Similar to stem cells differentiating to make your body's tissues, the immune system's macrophages pick a life path, differentiating into macrophages that recruit resources for wound repair or macrophages that recruit resources for wound sterilization. An article in the journal Cancer Research describes the relevance of macrophages to cancer: Cancers encourage macrophages to pick the path of wound-repair, making what are called "M2" or "repair-type" macrophages. Cancers use these M2 macrophages to promote their own growth. However, researchers can now successfully flip M2 macrophages into their wound-sterilizing cousins, called "M1" or "kill-type" macrophages, which, contrary to promoting the growth of new tissue, may aid the immune system in clearing the body of cancer. The article in this careful scientific journal calls this a "breakthrough".

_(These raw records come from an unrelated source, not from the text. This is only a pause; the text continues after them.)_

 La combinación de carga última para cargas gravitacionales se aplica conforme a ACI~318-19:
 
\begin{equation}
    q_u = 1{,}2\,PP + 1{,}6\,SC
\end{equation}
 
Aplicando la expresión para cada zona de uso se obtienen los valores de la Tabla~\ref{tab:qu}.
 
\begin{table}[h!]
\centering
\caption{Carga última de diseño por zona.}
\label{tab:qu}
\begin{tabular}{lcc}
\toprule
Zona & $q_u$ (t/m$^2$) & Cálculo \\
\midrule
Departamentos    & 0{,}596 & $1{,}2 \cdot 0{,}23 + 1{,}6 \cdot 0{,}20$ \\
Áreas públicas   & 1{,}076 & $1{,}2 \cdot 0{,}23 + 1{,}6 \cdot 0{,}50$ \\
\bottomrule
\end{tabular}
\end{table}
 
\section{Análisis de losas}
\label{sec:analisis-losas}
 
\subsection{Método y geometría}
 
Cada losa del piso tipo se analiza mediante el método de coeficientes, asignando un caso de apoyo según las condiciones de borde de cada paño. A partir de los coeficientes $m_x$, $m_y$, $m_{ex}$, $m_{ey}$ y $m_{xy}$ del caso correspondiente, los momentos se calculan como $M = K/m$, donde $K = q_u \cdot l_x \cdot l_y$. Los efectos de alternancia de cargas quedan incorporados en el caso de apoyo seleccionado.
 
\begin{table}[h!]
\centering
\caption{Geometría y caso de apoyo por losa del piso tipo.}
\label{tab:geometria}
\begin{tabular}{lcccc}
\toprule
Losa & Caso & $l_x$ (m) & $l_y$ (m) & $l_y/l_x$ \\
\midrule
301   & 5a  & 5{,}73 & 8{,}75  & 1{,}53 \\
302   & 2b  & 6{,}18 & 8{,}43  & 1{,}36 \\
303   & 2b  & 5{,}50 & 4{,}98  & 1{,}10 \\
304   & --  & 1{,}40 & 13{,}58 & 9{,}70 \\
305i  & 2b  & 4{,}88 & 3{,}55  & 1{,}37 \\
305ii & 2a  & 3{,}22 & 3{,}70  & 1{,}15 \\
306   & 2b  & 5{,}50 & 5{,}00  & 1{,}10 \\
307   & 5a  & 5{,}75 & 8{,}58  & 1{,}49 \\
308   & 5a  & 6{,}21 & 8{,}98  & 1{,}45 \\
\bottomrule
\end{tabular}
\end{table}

"The basic message we're trying to convey is that turning those M2 macrophages into a more M1 phenotype has beneficial effects in promoting anti-tumor immunity," says Laurel Lenz, PhD, investigator at the University of Colorado Cancer Center, professor in the Department of Microbiology and Immunology at the CU School of Medicine, and one of the paper's authors.
Previous work has shown that people with a naturally high ratio of M1 to M2 macrophages are less prone to develop cancer. And in mouse models of the disease, encouraging a high M1-to-M2 ratio can "slow or stop cancer growth," the paper writes.
In fact, there are two schools of thought describing how, exactly, to change a population of M2 macrophages into a population of M1 macrophages. In the first school of thought, M2 macrophages can reverse their differentiation to become briefly more "stem-like" before being encouraged to use their second chance to pick the more beneficial M1/kill-type phenotype. In the second school of thought, as macrophages naturally die out, they could be replaced by a new population dominated by M1 macrophages.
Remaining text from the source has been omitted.